> ACTIVITY
Retype the line with "Ahnung, geh hin" in it, then each line after it to the end of the data, word for word.
====== SUPPLIED RECORDS
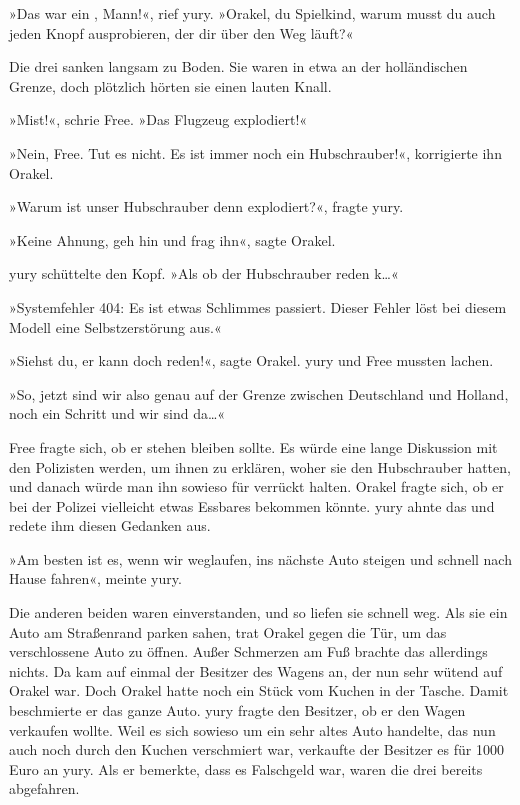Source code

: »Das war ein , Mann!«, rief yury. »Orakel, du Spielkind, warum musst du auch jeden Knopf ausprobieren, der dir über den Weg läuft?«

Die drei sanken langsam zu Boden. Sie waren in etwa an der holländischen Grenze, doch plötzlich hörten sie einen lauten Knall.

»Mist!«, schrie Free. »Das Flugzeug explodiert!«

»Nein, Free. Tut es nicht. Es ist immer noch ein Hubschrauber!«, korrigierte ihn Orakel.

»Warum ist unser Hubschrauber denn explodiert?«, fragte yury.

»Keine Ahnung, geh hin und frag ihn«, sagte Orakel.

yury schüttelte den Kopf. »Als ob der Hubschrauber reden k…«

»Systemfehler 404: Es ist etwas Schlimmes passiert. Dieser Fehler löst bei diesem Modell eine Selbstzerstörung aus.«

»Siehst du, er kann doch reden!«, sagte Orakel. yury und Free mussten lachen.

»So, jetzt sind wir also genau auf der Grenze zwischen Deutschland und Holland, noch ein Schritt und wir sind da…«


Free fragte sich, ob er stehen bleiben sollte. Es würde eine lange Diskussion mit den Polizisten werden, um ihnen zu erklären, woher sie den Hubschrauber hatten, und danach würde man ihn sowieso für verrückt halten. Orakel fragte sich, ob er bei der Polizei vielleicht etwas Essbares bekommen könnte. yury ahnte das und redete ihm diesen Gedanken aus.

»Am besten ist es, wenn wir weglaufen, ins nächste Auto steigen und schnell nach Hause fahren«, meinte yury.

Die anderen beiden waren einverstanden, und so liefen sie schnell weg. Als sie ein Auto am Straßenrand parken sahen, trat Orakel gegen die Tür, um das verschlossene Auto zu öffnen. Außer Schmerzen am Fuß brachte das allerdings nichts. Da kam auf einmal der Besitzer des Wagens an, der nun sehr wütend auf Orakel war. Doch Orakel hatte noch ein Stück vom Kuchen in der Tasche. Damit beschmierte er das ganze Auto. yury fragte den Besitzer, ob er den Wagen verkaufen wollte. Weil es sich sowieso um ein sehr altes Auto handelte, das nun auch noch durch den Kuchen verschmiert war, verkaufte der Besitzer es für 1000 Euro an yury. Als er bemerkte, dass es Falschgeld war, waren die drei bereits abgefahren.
============
> ANSWER TO THIS TASK
»Keine Ahnung, geh hin und frag ihn«, sagte Orakel.

yury schüttelte den Kopf. »Als ob der Hubschrauber reden k…«

»Systemfehler 404: Es ist etwas Schlimmes passiert. Dieser Fehler löst bei diesem Modell eine Selbstzerstörung aus.«

»Siehst du, er kann doch reden!«, sagte Orakel. yury und Free mussten lachen.

»So, jetzt sind wir also genau auf der Grenze zwischen Deutschland und Holland, noch ein Schritt und wir sind da…«


Free fragte sich, ob er stehen bleiben sollte. Es würde eine lange Diskussion mit den Polizisten werden, um ihnen zu erklären, woher sie den Hubschrauber hatten, und danach würde man ihn sowieso für verrückt halten. Orakel fragte sich, ob er bei der Polizei vielleicht etwas Essbares bekommen könnte. yury ahnte das und redete ihm diesen Gedanken aus.

»Am besten ist es, wenn wir weglaufen, ins nächste Auto steigen und schnell nach Hause fahren«, meinte yury.

Die anderen beiden waren einverstanden, und so liefen sie schnell weg. Als sie ein Auto am Straßenrand parken sahen, trat Orakel gegen die Tür, um das verschlossene Auto zu öffnen. Außer Schmerzen am Fuß brachte das allerdings nichts. Da kam auf einmal der Besitzer des Wagens an, der nun sehr wütend auf Orakel war. Doch Orakel hatte noch ein Stück vom Kuchen in der Tasche. Damit beschmierte er das ganze Auto. yury fragte den Besitzer, ob er den Wagen verkaufen wollte. Weil es sich sowieso um ein sehr altes Auto handelte, das nun auch noch durch den Kuchen verschmiert war, verkaufte der Besitzer es für 1000 Euro an yury. Als er bemerkte, dass es Falschgeld war, waren die drei bereits abgefahren.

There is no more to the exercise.